▸ Data
————————

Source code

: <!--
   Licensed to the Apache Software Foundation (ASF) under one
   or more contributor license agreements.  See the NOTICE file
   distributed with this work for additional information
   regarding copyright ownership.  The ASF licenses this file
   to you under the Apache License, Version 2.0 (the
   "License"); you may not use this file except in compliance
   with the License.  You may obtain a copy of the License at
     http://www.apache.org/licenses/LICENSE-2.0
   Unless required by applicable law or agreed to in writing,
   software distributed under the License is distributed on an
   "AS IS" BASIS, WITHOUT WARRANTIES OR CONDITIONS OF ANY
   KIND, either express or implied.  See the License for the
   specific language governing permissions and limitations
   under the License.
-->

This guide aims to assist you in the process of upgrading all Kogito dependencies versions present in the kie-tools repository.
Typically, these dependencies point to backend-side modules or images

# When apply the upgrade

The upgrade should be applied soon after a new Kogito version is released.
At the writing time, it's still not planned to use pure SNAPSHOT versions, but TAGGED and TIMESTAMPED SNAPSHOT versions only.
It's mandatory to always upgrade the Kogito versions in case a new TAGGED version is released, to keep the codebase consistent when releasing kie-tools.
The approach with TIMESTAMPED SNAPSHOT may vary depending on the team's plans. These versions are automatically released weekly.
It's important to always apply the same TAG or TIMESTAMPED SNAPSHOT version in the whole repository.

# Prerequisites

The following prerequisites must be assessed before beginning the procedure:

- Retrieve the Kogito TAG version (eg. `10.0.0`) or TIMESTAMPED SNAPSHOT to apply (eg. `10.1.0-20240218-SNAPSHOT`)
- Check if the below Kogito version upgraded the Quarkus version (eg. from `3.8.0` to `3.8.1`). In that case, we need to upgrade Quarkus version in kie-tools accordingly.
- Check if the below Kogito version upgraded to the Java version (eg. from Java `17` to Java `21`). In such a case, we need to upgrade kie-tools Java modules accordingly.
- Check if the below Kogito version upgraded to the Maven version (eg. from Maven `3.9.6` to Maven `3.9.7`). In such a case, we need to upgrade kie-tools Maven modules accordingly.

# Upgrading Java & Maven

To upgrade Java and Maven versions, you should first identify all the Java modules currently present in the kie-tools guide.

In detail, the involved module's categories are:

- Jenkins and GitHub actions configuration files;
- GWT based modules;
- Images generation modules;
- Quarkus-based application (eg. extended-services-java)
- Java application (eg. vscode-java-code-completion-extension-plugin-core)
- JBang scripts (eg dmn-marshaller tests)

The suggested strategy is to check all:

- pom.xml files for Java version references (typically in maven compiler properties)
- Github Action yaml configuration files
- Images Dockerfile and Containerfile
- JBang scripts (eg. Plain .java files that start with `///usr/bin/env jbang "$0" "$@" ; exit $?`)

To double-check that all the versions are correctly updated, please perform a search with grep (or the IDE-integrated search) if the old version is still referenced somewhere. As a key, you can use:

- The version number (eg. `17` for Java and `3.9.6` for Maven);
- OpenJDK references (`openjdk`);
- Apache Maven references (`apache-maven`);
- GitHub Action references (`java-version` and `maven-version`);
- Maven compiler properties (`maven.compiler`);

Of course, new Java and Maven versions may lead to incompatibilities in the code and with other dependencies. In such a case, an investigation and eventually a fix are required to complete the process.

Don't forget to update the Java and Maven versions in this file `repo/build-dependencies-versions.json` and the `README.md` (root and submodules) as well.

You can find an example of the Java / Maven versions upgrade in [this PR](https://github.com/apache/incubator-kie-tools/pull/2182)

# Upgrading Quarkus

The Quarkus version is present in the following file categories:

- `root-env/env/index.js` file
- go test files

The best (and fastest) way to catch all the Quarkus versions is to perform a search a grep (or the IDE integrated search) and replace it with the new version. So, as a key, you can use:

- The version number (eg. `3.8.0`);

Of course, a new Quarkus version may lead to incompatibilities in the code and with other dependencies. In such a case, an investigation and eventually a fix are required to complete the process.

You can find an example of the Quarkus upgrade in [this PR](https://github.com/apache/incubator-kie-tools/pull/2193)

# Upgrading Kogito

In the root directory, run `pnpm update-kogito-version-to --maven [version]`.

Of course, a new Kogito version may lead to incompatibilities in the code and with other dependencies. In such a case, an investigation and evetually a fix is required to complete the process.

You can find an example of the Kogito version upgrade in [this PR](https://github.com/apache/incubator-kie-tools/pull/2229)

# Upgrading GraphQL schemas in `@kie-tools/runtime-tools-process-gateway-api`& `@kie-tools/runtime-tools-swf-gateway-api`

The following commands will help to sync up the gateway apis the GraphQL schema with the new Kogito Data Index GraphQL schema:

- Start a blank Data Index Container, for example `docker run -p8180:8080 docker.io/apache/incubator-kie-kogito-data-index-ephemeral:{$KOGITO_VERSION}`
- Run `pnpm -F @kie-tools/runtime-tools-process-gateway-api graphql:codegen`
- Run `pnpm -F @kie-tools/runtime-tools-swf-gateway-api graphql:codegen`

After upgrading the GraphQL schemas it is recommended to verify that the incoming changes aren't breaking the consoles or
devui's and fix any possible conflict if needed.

————————

All of the entries need to be reproduced exactly; please write them out.

▸ Solution for this problem
Source code

: <!--
   Licensed to the Apache Software Foundation (ASF) under one
   or more contributor license agreements.  See the NOTICE file
   distributed with this work for additional information
   regarding copyright ownership.  The ASF licenses this file
   to you under the Apache License, Version 2.0 (the
   "License"); you may not use this file except in compliance
   with the License.  You may obtain a copy of the License at
     http://www.apache.org/licenses/LICENSE-2.0
   Unless required by applicable law or agreed to in writing,
   software distributed under the License is distributed on an
   "AS IS" BASIS, WITHOUT WARRANTIES OR CONDITIONS OF ANY
   KIND, either express or implied.  See the License for the
   specific language governing permissions and limitations
   under the License.
-->

This guide aims to assist you in the process of upgrading all Kogito dependencies versions present in the kie-tools repository.
Typically, these dependencies point to backend-side modules or images

# When apply the upgrade

The upgrade should be applied soon after a new Kogito version is released.
At the writing time, it's still not planned to use pure SNAPSHOT versions, but TAGGED and TIMESTAMPED SNAPSHOT versions only.
It's mandatory to always upgrade the Kogito versions in case a new TAGGED version is released, to keep the codebase consistent when releasing kie-tools.
The approach with TIMESTAMPED SNAPSHOT may vary depending on the team's plans. These versions are automatically released weekly.
It's important to always apply the same TAG or TIMESTAMPED SNAPSHOT version in the whole repository.

# Prerequisites

The following prerequisites must be assessed before beginning the procedure:

- Retrieve the Kogito TAG version (eg. `10.0.0`) or TIMESTAMPED SNAPSHOT to apply (eg. `10.1.0-20240218-SNAPSHOT`)
- Check if the below Kogito version upgraded the Quarkus version (eg. from `3.8.0` to `3.8.1`). In that case, we need to upgrade Quarkus version in kie-tools accordingly.
- Check if the below Kogito version upgraded to the Java version (eg. from Java `17` to Java `21`). In such a case, we need to upgrade kie-tools Java modules accordingly.
- Check if the below Kogito version upgraded to the Maven version (eg. from Maven `3.9.6` to Maven `3.9.7`). In such a case, we need to upgrade kie-tools Maven modules accordingly.

# Upgrading Java & Maven

To upgrade Java and Maven versions, you should first identify all the Java modules currently present in the kie-tools guide.

In detail, the involved module's categories are:

- Jenkins and GitHub actions configuration files;
- GWT based modules;
- Images generation modules;
- Quarkus-based application (eg. extended-services-java)
- Java application (eg. vscode-java-code-completion-extension-plugin-core)
- JBang scripts (eg dmn-marshaller tests)

The suggested strategy is to check all:

- pom.xml files for Java version references (typically in maven compiler properties)
- Github Action yaml configuration files
- Images Dockerfile and Containerfile
- JBang scripts (eg. Plain .java files that start with `///usr/bin/env jbang "$0" "$@" ; exit $?`)

To double-check that all the versions are correctly updated, please perform a search with grep (or the IDE-integrated search) if the old version is still referenced somewhere. As a key, you can use:

- The version number (eg. `17` for Java and `3.9.6` for Maven);
- OpenJDK references (`openjdk`);
- Apache Maven references (`apache-maven`);
- GitHub Action references (`java-version` and `maven-version`);
- Maven compiler properties (`maven.compiler`);

Of course, new Java and Maven versions may lead to incompatibilities in the code and with other dependencies. In such a case, an investigation and eventually a fix are required to complete the process.

Don't forget to update the Java and Maven versions in this file `repo/build-dependencies-versions.json` and the `README.md` (root and submodules) as well.

You can find an example of the Java / Maven versions upgrade in [this PR](https://github.com/apache/incubator-kie-tools/pull/2182)

# Upgrading Quarkus

The Quarkus version is present in the following file categories:

- `root-env/env/index.js` file
- go test files

The best (and fastest) way to catch all the Quarkus versions is to perform a search a grep (or the IDE integrated search) and replace it with the new version. So, as a key, you can use:

- The version number (eg. `3.8.0`);

Of course, a new Quarkus version may lead to incompatibilities in the code and with other dependencies. In such a case, an investigation and eventually a fix are required to complete the process.

You can find an example of the Quarkus upgrade in [this PR](https://github.com/apache/incubator-kie-tools/pull/2193)

# Upgrading Kogito

In the root directory, run `pnpm update-kogito-version-to --maven [version]`.

Of course, a new Kogito version may lead to incompatibilities in the code and with other dependencies. In such a case, an investigation and evetually a fix is required to complete the process.

You can find an example of the Kogito version upgrade in [this PR](https://github.com/apache/incubator-kie-tools/pull/2229)

# Upgrading GraphQL schemas in `@kie-tools/runtime-tools-process-gateway-api`& `@kie-tools/runtime-tools-swf-gateway-api`

The following commands will help to sync up the gateway apis the GraphQL schema with the new Kogito Data Index GraphQL schema:

- Start a blank Data Index Container, for example `docker run -p8180:8080 docker.io/apache/incubator-kie-kogito-data-index-ephemeral:{$KOGITO_VERSION}`
- Run `pnpm -F @kie-tools/runtime-tools-process-gateway-api graphql:codegen`
- Run `pnpm -F @kie-tools/runtime-tools-swf-gateway-api graphql:codegen`

After upgrading the GraphQL schemas it is recommended to verify that the incoming changes aren't breaking the consoles or
devui's and fix any possible conflict if needed.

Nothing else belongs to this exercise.